Last month, after months of waiting and insider speculation, the Government Accountability Office announced the members of the National Health Care Workforce Advisory Commission, in accordance with PPACA section 5101. Their challenge will be to make recommendations on the numbers, nature, and deployment of the health care workforce. These recommendations will be essential to making a reality of the promises of expanded access and coverage under health reform. Their work will also be vital to the reform of the delivery system, which is essential to improving our mediocre health care performance while increasing efficiency so that we can stop health care’s so far inexorable devouring of federal and state budgets.

When you put it that way, I am glad that my nomination to the commission was not successful. (There had been a suggestion in the law that in addition to representation of providers and consumers, having representatives of “health care philanthropy” on the commission might be appropriate, so I threw in my hat.)

Nonetheless, I will offer some free advice to the commission (me and the entire health policy world, I’m sure): carefully consider not just the size of the workforce in all its various components but also what it is trained to do and the systems of care into which it is deployed. Given our fragmented, inefficient health care system, it would be a mistake just to scale up our current workforce in proportion to the need. If we do, we should not be surprised to get the same mediocre quality of care at ever-increasing costs.

Unfortunately, many stakeholders in the health care system argue for just this—more, much more, of the same. The same week that the commission unveiled its membership, the Association of American Medical Colleges issued a press release arguing that the aging of the population means that we are facing a physician shortage and argued that the shortage “is not just among primary care physicians.” This position obviously is an objection to any “over”-emphasis on the primary care workforce, yet it makes no mention of adding any special geriatric or gerontology education (or even chronic care focus) to any physician's preparation. I wish this were the only time I had seen arguments in this form, but it is not. Many stakeholders are very willing to use the aging of the population and its burden of multiple chronic illness as a rationale for increased public funding for and increased size of a profession, but few are willing to pursue the point to its logical conclusion: the content of training must change to properly serve the aging population. Because caring for older people is the core business of health care, geriatrics has to become a core requirement in health professions education.

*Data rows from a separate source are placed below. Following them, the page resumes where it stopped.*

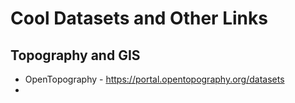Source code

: # Cool Datasets and Other Links

## Topography and GIS

- OpenTopography -  https://portal.opentopography.org/datasets
- 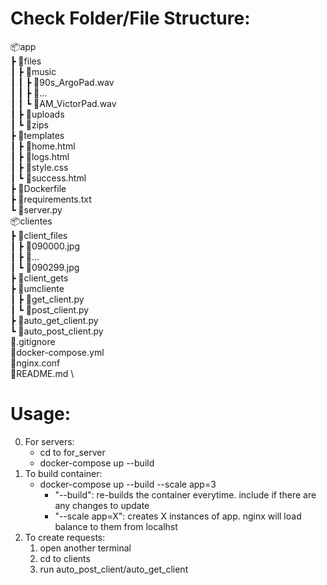 # Check Folder/File Structure:
📦app \
 ┣ 📂files \
 ┃ ┣ 📂music \
 ┃ ┃ ┣ 📜90s_ArgoPad.wav \
 ┃ ┃ ┣ 📜... \
 ┃ ┃ ┗ 📜AM_VictorPad.wav \
 ┃ ┣ 📂uploads \
 ┃ ┗ 📂zips \
 ┣ 📂templates \
 ┃ ┣ 📜home.html \
 ┃ ┣ 📜logs.html \
 ┃ ┣ 📜style.css \
 ┃ ┗ 📜success.html \
 ┣ 📜Dockerfile \
 ┣ 📜requirements.txt \
 ┗ 📜server.py \
📦clientes \
 ┣ 📂client_files \
 ┃ ┣ 📜090000.jpg \
 ┃ ┣ 📜... \
 ┃ ┗ 📜090299.jpg \
 ┣ 📂client_gets \
 ┣ 📂umcliente \
 ┃ ┣ 📜get_client.py \
 ┃ ┗ 📜post_client.py \
 ┣ 📜auto_get_client.py \
 ┗ 📜auto_post_client.py \
📜.gitignore \
📜docker-compose.yml \
📜nginx.conf \
📜README.md \

# Usage:
0. For servers:
   - cd to for_server
   - docker-compose up --build
1. To build container:
   - docker-compose up --build --scale app=3
     - "--build": re-builds the container everytime. include if there are any changes to update
     - "--scale app=X": creates X instances of app. nginx will load balance to them from localhst
2. To create requests:
    1. open another terminal
    2. cd to clients
    3. run auto_post_client/auto_get_client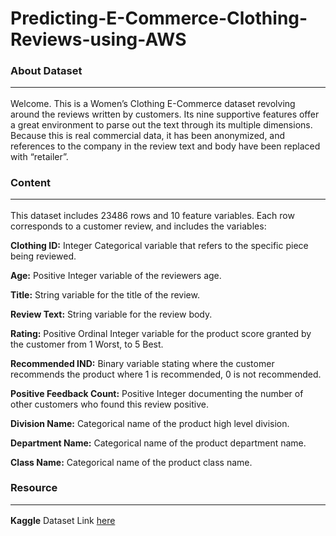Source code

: # Predicting-E-Commerce-Clothing-Reviews-using-AWS



### About Dataset<hr>

Welcome. This is a Women’s Clothing E-Commerce dataset revolving around the reviews written by customers. Its nine supportive features offer a great environment to parse out the text through its multiple dimensions. Because this is real commercial data, it has been anonymized, and references to the company in the review text and body have been replaced with “retailer”.

### Content<hr>

This dataset includes 23486 rows and 10 feature variables. Each row corresponds to a customer review, and includes the variables:

__Clothing ID:__ Integer Categorical variable that refers to the specific piece being reviewed.

__Age:__ Positive Integer variable of the reviewers age.

__Title:__ String variable for the title of the review.

__Review Text:__ String variable for the review body.

__Rating:__ Positive Ordinal Integer variable for the product score granted by the customer from 1 Worst, to 5 Best.

__Recommended IND:__ Binary variable stating where the customer recommends the product where 1 is recommended, 0 is not recommended.

__Positive Feedback Count:__ Positive Integer documenting the number of other customers who found this review positive.

__Division Name:__ Categorical name of the product high level division.

__Department Name:__ Categorical name of the product department name.

__Class Name:__ Categorical name of the product class name.

### Resource<hr>

__Kaggle__ Dataset Link [here](https://www.kaggle.com/datasets/nicapotato/womens-ecommerce-clothing-reviews)
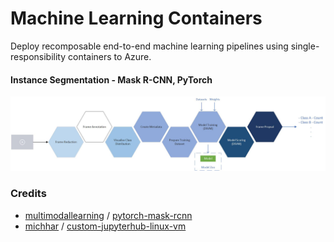 # Machine Learning Containers

Deploy recomposable end-to-end machine learning pipelines using single-responsibility containers to Azure.

#### Instance Segmentation - Mask R-CNN, PyTorch

![Instance Segmentation Pipeline](InstanceSegmentationPipeline.jpg "Instance Segmentation Pipeline")

### Credits
* [multimodallearning](https://github.com/multimodallearning) / [pytorch-mask-rcnn](https://github.com/multimodallearning/pytorch-mask-rcnn)
* [michhar](https://github.com/michhar) / [custom-jupyterhub-linux-vm](https://github.com/michhar/custom-jupyterhub-linux-vm)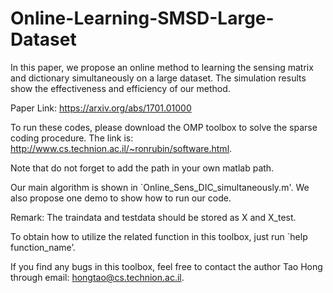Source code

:# Online-Learning-SMSD-Large-Dataset

In this paper, we propose an online method to learning the sensing matrix and dictionary simultaneously on a large dataset. The simulation results show the effectiveness and efficiency of our method.

Paper Link: https://arxiv.org/abs/1701.01000

To run these codes, please download the OMP toolbox to solve the sparse coding procedure. The link is:
http://www.cs.technion.ac.il/~ronrubin/software.html.

Note that do not forget to add the path in your own matlab path.

Our main algorithm is shown in `Online_Sens_DIC_simultaneously.m'. We also propose one demo to show how to run our code. 

Remark: The traindata and testdata should be stored as X and X_test.

To obtain how to utilize the related function in this toolbox, just run `help function_name’.

If you find any bugs in this toolbox, feel free to contact the author Tao Hong through email: hongtao@cs.technion.ac.il.
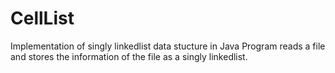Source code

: # CellList
Implementation of singly linkedlist data stucture in Java
Program reads a file and stores the information of the file as a singly linkedlist.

Beyond considering the training content, we also need to reflect carefully on what health professionals are expected to do and how. One of the most ignored recommendations in the Foundation-supported Institute of Medicine report Retooling the Healthcare Workforce for an Aging America is number 3.3, on delegating responsibilities for care “down” the training hierarchy. Ignoring the needlessly condescending notion that there is such a linear hierarchy, it should be clear that we cannot successfully meet the health care needs of our aging population with just more of the same. We need every member of the health care “team” to really be that—a member of a high-functioning team, not just a mob of professionals jockeying for pride of place. We desperately need every provider to work at the top of his or her license—that is, to do only that which only they can do—and necessarily to give up the rest to others who can do it more cost effectively. Of course, this differentiation of function, while efficient, can only lead to higher quality when there are also strong mechanisms in place to maintain coordination of communication among providers.

To paraphrase the words of Jack Rowe, MD, Chair of the Institute of Medicine's committee on Retooling the Health Care Workforce for an Aging America, we need doctors to relinquish some of their work to nurses, nurses to paraprofessionals, paraprofessionals to family members, and for patients to take better care of themselves. Such models of team work are threatening and scary to both professional prerogatives and to our very real concern to give the best care. But what choice do we have? Right now, our health care system is providing only 30 percent of recommended care for older adults with common conditions like dementia, fall in juries, depression, etc. The only way to be sure that missing 70 percent gets done is to radically retrain and redeploy the health care workforce. No mere increase in the size of the workforce can do anything other than scale up a deeply unacceptable status quo.